"Birliğimiz tarihi ve kültürel bir emanettir"
MHP lideri Bahçeli, Erzurum'da halka seslendi.
ERZURUM - MHP Genel Başkanı Devlet Bahçeli, "Türk milletinin birliği Palandöken Dağları gibi heybetlidir, Allahuekber Dağları gibi kalıcıdır, Pasinler ovası gibi engindir, bar oynayarak birlikteliğimiz el ele tutuşmamızın ve beraberliğimizin tescili yüzyıllar öncesinden yapılmıştır" dedi.
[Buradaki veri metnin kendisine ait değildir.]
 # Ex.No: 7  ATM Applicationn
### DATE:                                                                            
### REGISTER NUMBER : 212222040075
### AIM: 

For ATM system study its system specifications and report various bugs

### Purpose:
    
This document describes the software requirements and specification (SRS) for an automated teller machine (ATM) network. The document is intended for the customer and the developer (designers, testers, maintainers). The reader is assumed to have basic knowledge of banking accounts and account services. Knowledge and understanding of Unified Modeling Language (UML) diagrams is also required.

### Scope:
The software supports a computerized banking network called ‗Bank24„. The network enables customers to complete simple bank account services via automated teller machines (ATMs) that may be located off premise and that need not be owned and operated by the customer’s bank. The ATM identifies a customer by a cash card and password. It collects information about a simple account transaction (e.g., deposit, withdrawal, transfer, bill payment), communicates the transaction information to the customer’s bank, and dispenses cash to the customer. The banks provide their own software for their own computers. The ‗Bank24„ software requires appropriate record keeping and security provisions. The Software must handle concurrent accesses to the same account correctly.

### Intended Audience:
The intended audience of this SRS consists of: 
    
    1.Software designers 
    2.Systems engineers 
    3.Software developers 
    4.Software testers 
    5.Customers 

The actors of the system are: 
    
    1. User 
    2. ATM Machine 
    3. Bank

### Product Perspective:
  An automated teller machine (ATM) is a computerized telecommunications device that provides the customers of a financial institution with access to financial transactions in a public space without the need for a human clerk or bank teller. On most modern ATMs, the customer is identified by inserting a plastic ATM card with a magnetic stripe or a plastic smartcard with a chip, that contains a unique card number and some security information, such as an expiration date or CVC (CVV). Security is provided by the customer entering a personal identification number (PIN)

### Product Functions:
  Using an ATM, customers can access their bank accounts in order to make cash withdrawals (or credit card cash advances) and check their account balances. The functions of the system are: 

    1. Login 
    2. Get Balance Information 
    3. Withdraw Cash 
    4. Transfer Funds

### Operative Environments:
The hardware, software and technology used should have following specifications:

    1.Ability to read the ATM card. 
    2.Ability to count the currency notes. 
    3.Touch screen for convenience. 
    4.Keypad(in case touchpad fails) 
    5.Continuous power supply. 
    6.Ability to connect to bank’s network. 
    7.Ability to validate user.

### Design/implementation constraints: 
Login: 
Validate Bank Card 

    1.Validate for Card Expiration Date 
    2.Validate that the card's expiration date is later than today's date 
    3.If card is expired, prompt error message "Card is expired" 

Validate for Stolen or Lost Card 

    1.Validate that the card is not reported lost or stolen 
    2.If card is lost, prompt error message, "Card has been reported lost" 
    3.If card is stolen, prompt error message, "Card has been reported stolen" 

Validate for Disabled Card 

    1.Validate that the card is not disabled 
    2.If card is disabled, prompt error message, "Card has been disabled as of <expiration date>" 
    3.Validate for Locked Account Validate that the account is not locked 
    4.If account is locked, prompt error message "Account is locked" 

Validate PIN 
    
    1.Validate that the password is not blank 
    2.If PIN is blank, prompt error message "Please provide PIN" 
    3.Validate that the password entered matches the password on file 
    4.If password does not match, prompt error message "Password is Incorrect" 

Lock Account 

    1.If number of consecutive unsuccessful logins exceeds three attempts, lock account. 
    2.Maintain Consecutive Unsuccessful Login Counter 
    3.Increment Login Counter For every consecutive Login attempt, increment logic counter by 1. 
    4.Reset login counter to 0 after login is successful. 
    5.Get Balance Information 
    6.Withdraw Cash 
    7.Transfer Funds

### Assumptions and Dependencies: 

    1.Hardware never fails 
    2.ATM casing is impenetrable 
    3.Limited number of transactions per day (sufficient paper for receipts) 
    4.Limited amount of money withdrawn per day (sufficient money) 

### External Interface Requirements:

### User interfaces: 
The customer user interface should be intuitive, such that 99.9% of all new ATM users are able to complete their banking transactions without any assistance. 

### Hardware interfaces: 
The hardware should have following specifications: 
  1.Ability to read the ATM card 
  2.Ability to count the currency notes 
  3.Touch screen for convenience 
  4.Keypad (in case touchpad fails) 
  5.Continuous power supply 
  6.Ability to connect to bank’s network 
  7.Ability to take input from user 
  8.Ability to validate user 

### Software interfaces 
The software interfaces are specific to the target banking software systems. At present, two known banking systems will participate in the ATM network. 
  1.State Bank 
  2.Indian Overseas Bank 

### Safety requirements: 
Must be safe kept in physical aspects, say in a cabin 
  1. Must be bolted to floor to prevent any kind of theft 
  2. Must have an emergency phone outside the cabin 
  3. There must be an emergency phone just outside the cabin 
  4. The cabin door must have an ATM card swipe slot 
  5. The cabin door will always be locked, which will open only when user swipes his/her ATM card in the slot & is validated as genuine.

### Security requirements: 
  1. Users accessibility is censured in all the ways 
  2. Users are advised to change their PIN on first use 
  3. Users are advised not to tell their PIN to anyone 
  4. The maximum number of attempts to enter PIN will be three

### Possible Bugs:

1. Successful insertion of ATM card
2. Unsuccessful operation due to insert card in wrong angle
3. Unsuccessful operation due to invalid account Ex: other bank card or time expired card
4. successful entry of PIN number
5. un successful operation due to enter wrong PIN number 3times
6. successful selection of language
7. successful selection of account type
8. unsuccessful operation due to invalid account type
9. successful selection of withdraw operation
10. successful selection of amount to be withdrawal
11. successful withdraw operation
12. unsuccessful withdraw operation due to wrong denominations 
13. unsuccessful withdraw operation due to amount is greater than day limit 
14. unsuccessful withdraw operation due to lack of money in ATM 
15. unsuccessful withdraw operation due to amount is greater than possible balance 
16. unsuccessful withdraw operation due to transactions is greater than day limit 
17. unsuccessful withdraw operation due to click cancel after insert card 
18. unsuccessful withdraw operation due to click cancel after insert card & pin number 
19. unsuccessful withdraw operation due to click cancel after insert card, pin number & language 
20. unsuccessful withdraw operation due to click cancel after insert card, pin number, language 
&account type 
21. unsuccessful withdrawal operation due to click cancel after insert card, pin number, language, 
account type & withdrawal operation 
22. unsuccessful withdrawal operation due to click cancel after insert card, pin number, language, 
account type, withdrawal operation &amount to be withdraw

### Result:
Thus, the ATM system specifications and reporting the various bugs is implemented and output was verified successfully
Bahçeli, "Milli Değerleri Koru ve Yaşat" açık hava toplantıları kapsamında Erzurum İstasyon Meydanında düzenlenen "Birlik Mitingi"nde yaptığı konuşmada, Dadaşlar diyarı Erzurum'da bulunmaktan son derece mutlu olduğunu söyledi.
Konuşması zaman zaman "Devletin başına devlet geçecek", "Vur de vuralım, öl de ölelim" ve "Erzurum seninle gurur duyuyor" sloganlarıyla kesilen Bahçeli, Türkiye'nin 9 bölgesinde açık hava toplantılarının 4'üncüsünü "Birlik" temasıyla Erzurum'da düzenlediklerini belirtti.
Türkiye üzerinde hesap yapan, fırsat kollayan ve hain emeller peşinde koşan terör ve bölücü odakların başına yıldırımlar gibi indiklerini ifade eden Bahçeli, "İşte bugün sizlerin huzurunda, şahitliğinde ve muazzam desteğinizle birlik diyoruz, birlikte geleceğe yürüyoruz. Sizlere soruyor ve öyle bir cevap vermenizi bekliyorum ki AKP titresin, PKK şaşırsın, başbakan kaçacak ve saklanacak kovuk arasın. Birlikteliğimizi bozmaya çalışanları bağışlayacak mısınız? Birlikteliğimizi çekemeyen, bölmeye çalışan haramzadeleri unutacak mısınız? Türk milletinin birlikte yaşama ülküsünü hançerlemek için durmaksızın saldırılarda bulunan fitne ve fesat yüzlere izin ve prim verecek misiniz?" diye konuştu.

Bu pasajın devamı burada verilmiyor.